::: RECORDS PROVIDED :::

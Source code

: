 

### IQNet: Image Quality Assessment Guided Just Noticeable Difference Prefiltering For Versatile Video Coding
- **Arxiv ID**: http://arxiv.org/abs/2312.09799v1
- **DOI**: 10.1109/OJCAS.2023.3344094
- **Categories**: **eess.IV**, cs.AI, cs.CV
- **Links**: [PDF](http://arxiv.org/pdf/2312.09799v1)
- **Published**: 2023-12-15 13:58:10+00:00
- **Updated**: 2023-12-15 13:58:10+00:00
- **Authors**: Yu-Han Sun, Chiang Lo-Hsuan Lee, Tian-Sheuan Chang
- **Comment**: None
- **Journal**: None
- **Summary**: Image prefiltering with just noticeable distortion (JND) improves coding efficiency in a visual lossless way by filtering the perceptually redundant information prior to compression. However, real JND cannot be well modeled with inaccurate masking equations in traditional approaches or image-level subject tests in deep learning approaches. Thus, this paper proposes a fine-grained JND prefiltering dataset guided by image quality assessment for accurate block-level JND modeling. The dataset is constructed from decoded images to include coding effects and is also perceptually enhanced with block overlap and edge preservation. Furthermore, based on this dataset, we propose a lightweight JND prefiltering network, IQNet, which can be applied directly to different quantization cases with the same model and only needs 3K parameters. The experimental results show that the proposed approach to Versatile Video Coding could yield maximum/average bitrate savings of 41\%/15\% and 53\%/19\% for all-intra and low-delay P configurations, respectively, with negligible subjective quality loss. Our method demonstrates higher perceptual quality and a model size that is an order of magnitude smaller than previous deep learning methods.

:::

**TASK BRIEF**
Pull out every line holding "arxiv" from the records above, and copy it.

**RESPONSE FOR THIS EXERCISE**
- **Arxiv ID**: http://arxiv.org/abs/2312.09799v1
- **Links**: [PDF](http://arxiv.org/pdf/2312.09799v1)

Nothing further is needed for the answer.